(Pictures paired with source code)
◇ ◇ ◇ ◇ ◇ ◇ ◇

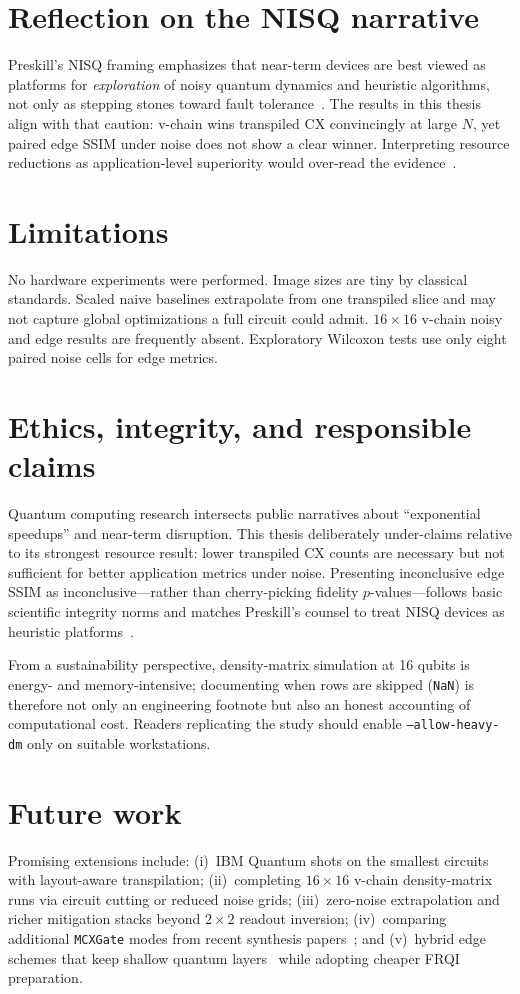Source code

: \section{Reflection on the NISQ narrative}
Preskill's NISQ framing emphasizes that near-term devices are best viewed as platforms for \emph{exploration} of noisy quantum dynamics and heuristic algorithms, not only as stepping stones toward fault tolerance~\cite{Preskill2018NISQ}. The results in this thesis align with that caution: v-chain wins transpiled CX convincingly at large $N$, yet paired edge SSIM under noise does not show a clear winner. Interpreting resource reductions as application-level superiority would over-read the evidence~\cite{NielsenChuang2010}.

\section{Limitations}
No hardware experiments were performed. Image sizes are tiny by classical standards. Scaled naive baselines extrapolate from one transpiled slice and may not capture global optimizations a full circuit could admit. $16\times 16$ v-chain noisy and edge results are frequently absent. Exploratory Wilcoxon tests use only eight paired noise cells for edge metrics.

\section{Ethics, integrity, and responsible claims}
Quantum computing research intersects public narratives about ``exponential speedups'' and near-term disruption. This thesis deliberately under-claims relative to its strongest resource result: lower transpiled CX counts are necessary but not sufficient for better application metrics under noise. Presenting inconclusive edge SSIM as inconclusive---rather than cherry-picking fidelity $p$-values---follows basic scientific integrity norms and matches Preskill's counsel to treat NISQ devices as heuristic platforms~\cite{Preskill2018NISQ}.

From a sustainability perspective, density-matrix simulation at 16 qubits is energy- and memory-intensive; documenting when rows are skipped (\texttt{NaN}) is therefore not only an engineering footnote but also an honest accounting of computational cost. Readers replicating the study should enable \texttt{--allow-heavy-dm} only on suitable workstations.

\section{Future work}
Promising extensions include: (i)~IBM Quantum shots on the smallest circuits with layout-aware transpilation; (ii)~completing $16\times 16$ v-chain density-matrix runs via circuit cutting or reduced noise grids; (iii)~zero-noise extrapolation and richer mitigation stacks beyond $2\times 2$ readout inversion; (iv)~comparing additional \texttt{MCXGate} modes from recent synthesis papers~\cite{Arsoski2024MCXQFT,Zindorf2024EfficientMCG}; and (v)~hybrid edge schemes that keep shallow quantum layers~\cite{Geng2022HybridNISQEdge,Shubha2024EdgeDetectionQuantumized} while adopting cheaper FRQI preparation.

◇ ◇ ◇ ◇ ◇ ◇ ◇

**Task description:** Say how many lines of the entries above hold the string "section", and say nothing besides the number.

**Solution to this exercise:** 4